GOLDEN VALLEY, Minn. - If you have a 401(k) account and maintain exposure in bonds, you may or may not be fully aware of the potential negative effect on those investments when interest rates go higher.
Understanding your options now may behoove you before the situation occurs. Dan Ament, Financial Advisor with Morgan Stanley in Wayzata, shared some perspective on KARE 11 Sunrise.
Assess your portfolio - A common component found within a well-diversified portfolio are bonds; especially for those investors who are approaching retirement or already retired. Bonds come in many varieties and flavors, too many to elaborate here. That said, if you hold bond funds within your 401(k), it would be wise to understand what type of exposure you have if or when rates move higher. Understanding this as well as available alternatives within your 401(k) options will allow you to better maneuver your portfolio in the future.
Interest rates up, bonds down - Generally speaking, when interest rates move up, bond prices move down.

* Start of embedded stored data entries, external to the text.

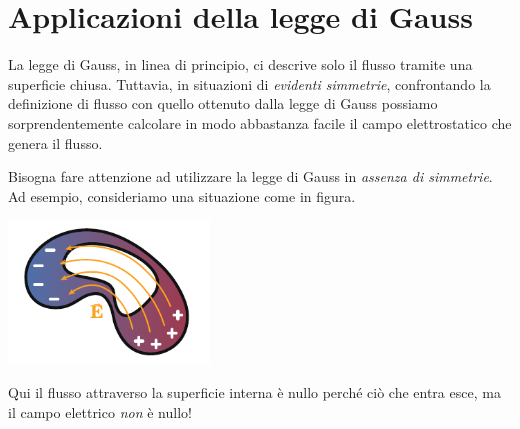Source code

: \section{Applicazioni della legge di Gauss}
La legge di Gauss, in linea di principio, ci descrive solo il flusso tramite una superficie chiusa. Tuttavia, in situazioni di \textit{evidenti simmetrie}, confrontando la definizione di flusso con quello ottenuto dalla legge di Gauss possiamo sorprendentemente calcolare in modo abbastanza facile il campo elettrostatico che genera il flusso.
\begin{attention}
	Bisogna fare attenzione ad utilizzare la legge di Gauss in \textit{assenza di simmetrie}. Ad esempio, consideriamo una situazione come in figura.
	\begin{center}
		\includegraphics[width=0.4\textwidth]{images/chp2/chp2gaussnosimm.pdf}
	\end{center}
	Qui il flusso attraverso la superficie interna è nullo perché ciò che entra esce, ma il campo elettrico \textit{non} è nullo!
\end{attention}
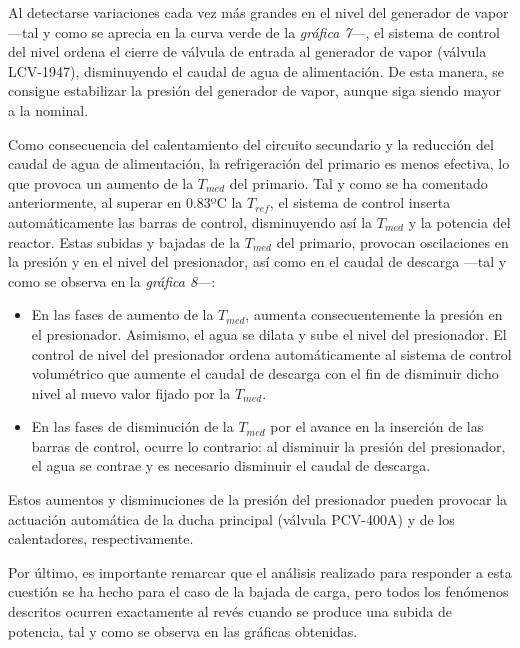 Al detectarse variaciones cada vez más grandes en el nivel del generador de vapor ---tal y como se aprecia en la curva verde de la \textit{gráfica 7}---, el sistema de control del nivel ordena el cierre de válvula de entrada al generador de vapor (válvula LCV-1947), disminuyendo el caudal de agua de alimentación. De esta manera, se consigue estabilizar la presión del generador de vapor, aunque siga siendo mayor a la nominal. 

Como consecuencia del calentamiento del circuito secundario y la reducción del caudal de agua de alimentación, la refrigeración del primario es menos efectiva, lo que provoca un aumento de la $T_{med}$ del primario. Tal y como se ha comentado anteriormente, al superar en 0.83ºC la $T_{ref}$, el sistema de control inserta automáticamente las barras de control, disminuyendo así la $T_{med}$ y la potencia del reactor. Estas subidas y bajadas de la $T_{med}$ del primario, provocan oscilaciones en la presión y en el nivel del presionador, así como en el caudal de descarga ---tal y como se observa en la \textit{gráfica 8}---:

\begin{itemize}
  \item En las fases de aumento de la $T_{med}$, aumenta consecuentemente la presión en el presionador. Asimismo, el agua se dilata y sube el nivel del presionador. El control de nivel del presionador ordena automáticamente al sistema de control volumétrico que aumente el caudal de descarga con el fin de disminuir dicho nivel al nuevo valor fijado por la $T_{med}$. 
  \item En las fases de disminución de la $T_{med}$ por el avance en la inserción de las barras de control, ocurre lo contrario: al disminuir la presión del presionador, el agua se contrae y es necesario disminuir el caudal de descarga.
\end{itemize}

Estos aumentos y disminuciones de la presión del presionador pueden provocar la actuación automática de la ducha principal (válvula PCV-400A) y de los calentadores, respectivamente.

Por último, es importante remarcar que el análisis realizado para responder a esta cuestión se ha hecho para el caso de la bajada de carga, pero todos los fenómenos descritos ocurren exactamente al revés cuando se produce una subida de potencia, tal y como se observa en las gráficas obtenidas.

While the degree of sensitivity depends on a variety of factors, it is important for bond investors to understand this relationship and the potential impact on their fixed income exposure. A general guide to determine potential impact? Amount of increase in interest rate x the duration of your bond portfolio. For example, if rates rose by 2% and the duration of your portfolio was approximately 5 years, you would expect to see the potential for a 10% decline in the value of the bond portfolio.
Stable value funds in 401(k)s - Stable-value accounts are available in half of all defined-contribution retirement plans, according to the industry's Stable Value Investment Association. At the end of March, the average stable-value yield was 2%, according to an index compiled by Hueler Cos., a Minneapolis research firm. Stable-value accounts are designed to have a steady value on which you earn interest. About 44% of the dollars in stable-value accounts are invested in traditional guaranteed investment contracts, or GICs, issued by insurance companies, according to the industry association. While stable-value accounts are intended to minimize investors' risks, they aren't risk-free.